Counting Completions of Partial Regular Expressions

You are given a partial regular expression where some characters are missing and replaced by a question mark ?. In this problem we consider a restricted subset of regular expressions. The grammar is defined as follows:

• Single character: A single character, which must be a lowercase letter (a–z) or a digit (0–9).
• Unit expression: A string of exactly three characters of the form <x>-<y>. Here both <x> and <y> are single characters (a lowercase letter or a digit) and must be of the same type. Moreover, the ASCII code of <x> must be strictly less than that of <y>. For example, 3-5 and a-d are legal, while 7-b, z-3 and 8-2 are illegal.
• Expression: A nonempty sequence of one or more inner items enclosed in square brackets [ ]. An inner item can be either a single character (as defined above) or a unit expression. Nesting of square brackets is not allowed. Immediately after the right bracket, there may be an optional quantifier which is either a star (*) or a plus (+); at most one quantifier is allowed (they cannot appear together). For example, [3-5]* and [pixi-v]+ are valid.
• A valid regular expression is a concatenation of one or more components; each component is either a single character or an expression as defined above. For instance, 0x[0-9af]*, 1[3-7]2345 and 0[7-9]*1 are valid.

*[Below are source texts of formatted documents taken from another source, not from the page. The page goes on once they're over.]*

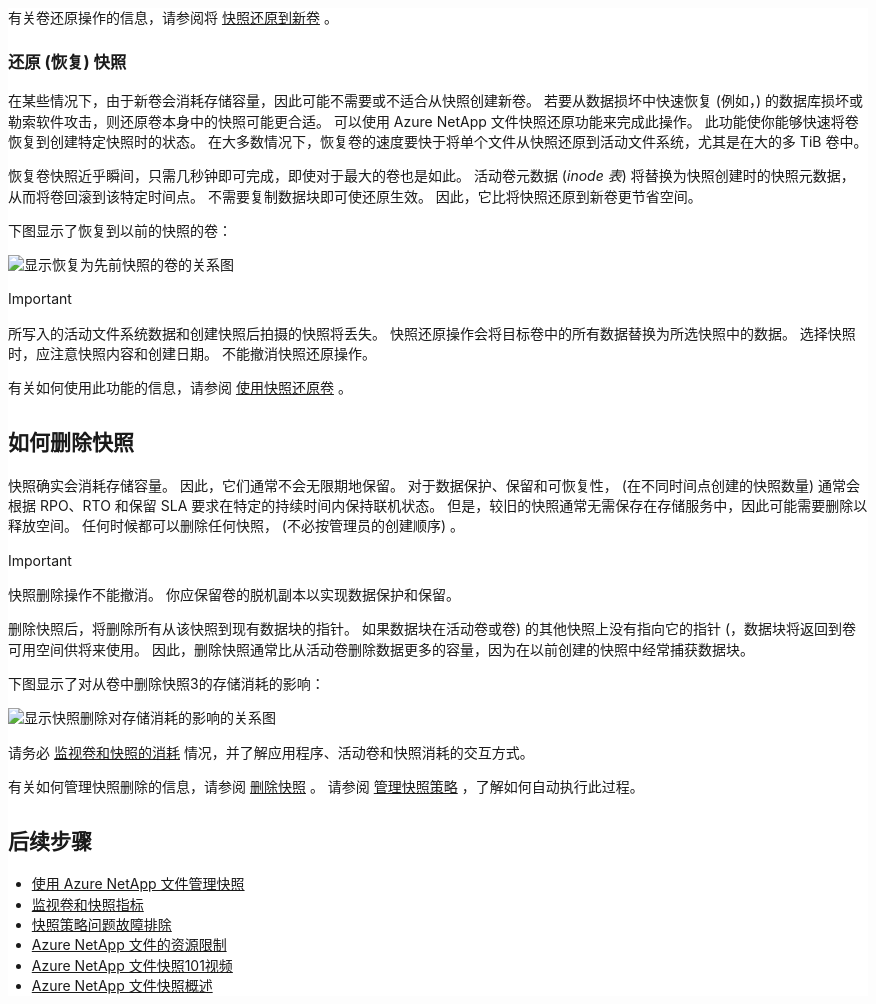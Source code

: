 有关卷还原操作的信息，请参阅将 [快照还原到新卷](azure-netapp-files-manage-snapshots.md#restore-a-snapshot-to-a-new-volume) 。

### <a name="restoring-reverting-a-snapshot-in-place"></a>还原 (恢复) 快照

在某些情况下，由于新卷会消耗存储容量，因此可能不需要或不适合从快照创建新卷。 若要从数据损坏中快速恢复 (例如，) 的数据库损坏或勒索软件攻击，则还原卷本身中的快照可能更合适。 可以使用 Azure NetApp 文件快照还原功能来完成此操作。 此功能使你能够快速将卷恢复到创建特定快照时的状态。 在大多数情况下，恢复卷的速度要快于将单个文件从快照还原到活动文件系统，尤其是在大的多 TiB 卷中。 

恢复卷快照近乎瞬间，只需几秒钟即可完成，即使对于最大的卷也是如此。 活动卷元数据 (*inode 表*) 将替换为快照创建时的快照元数据，从而将卷回滚到该特定时间点。 不需要复制数据块即可使还原生效。 因此，它比将快照还原到新卷更节省空间。 

下图显示了恢复到以前的快照的卷：  

![显示恢复为先前快照的卷的关系图](../media/azure-netapp-files/snapshot-volume-revert.png)

> [!IMPORTANT]
> 所写入的活动文件系统数据和创建快照后拍摄的快照将丢失。 快照还原操作会将目标卷中的所有数据替换为所选快照中的数据。 选择快照时，应注意快照内容和创建日期。 不能撤消快照还原操作。  

有关如何使用此功能的信息，请参阅 [使用快照还原卷](azure-netapp-files-manage-snapshots.md#revert-a-volume-using-snapshot-revert) 。

## <a name="how-snapshots-are-deleted"></a>如何删除快照 

快照确实会消耗存储容量。 因此，它们通常不会无限期地保留。 对于数据保护、保留和可恢复性， (在不同时间点创建的快照数量) 通常会根据 RPO、RTO 和保留 SLA 要求在特定的持续时间内保持联机状态。 但是，较旧的快照通常无需保存在存储服务中，因此可能需要删除以释放空间。 任何时候都可以删除任何快照， (不必按管理员的创建顺序) 。 

> [!IMPORTANT]
> 快照删除操作不能撤消。 你应保留卷的脱机副本以实现数据保护和保留。 

删除快照后，将删除所有从该快照到现有数据块的指针。 如果数据块在活动卷或卷) 的其他快照上没有指向它的指针 (，数据块将返回到卷可用空间供将来使用。 因此，删除快照通常比从活动卷删除数据更多的容量，因为在以前创建的快照中经常捕获数据块。 

下图显示了对从卷中删除快照3的存储消耗的影响：  

![显示快照删除对存储消耗的影响的关系图](../media/azure-netapp-files/snapshot-delete-storage-consumption.png)

请务必 [监视卷和快照的消耗](azure-netapp-files-metrics.md#volumes) 情况，并了解应用程序、活动卷和快照消耗的交互方式。 

有关如何管理快照删除的信息，请参阅 [删除快照](azure-netapp-files-manage-snapshots.md#delete-snapshots) 。 请参阅 [管理快照策略](azure-netapp-files-manage-snapshots.md#manage-snapshot-policies) ，了解如何自动执行此过程。

## <a name="next-steps"></a>后续步骤

* [使用 Azure NetApp 文件管理快照](azure-netapp-files-manage-snapshots.md)
* [监视卷和快照指标](azure-netapp-files-metrics.md#volumes)
* [快照策略问题故障排除](troubleshoot-snapshot-policies.md)
* [Azure NetApp 文件的资源限制](azure-netapp-files-resource-limits.md)
* [Azure NetApp 文件快照101视频](https://www.youtube.com/watch?v=uxbTXhtXCkw)
* [Azure NetApp 文件快照概述](https://anfcommunity.com/2021/01/31/azure-netapp-files-snapshot-overview/)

Now, you are given a defective regular expression where some characters are missing (denoted by ?). Count the number of possible ways to replace each ? with a character so that the resulting regular expression is valid according to the above grammar. Since the answer can be very large, output it modulo \(10^9+7\).

inputFormat

The input consists of a single line containing a nonempty string which is a partial regular expression. The missing characters are denoted by ?. The string’s length is relatively small.

outputFormat

Output a single integer – the number of possible completions modulo \(10^9+7\).

sample

0x[0-9af]*

1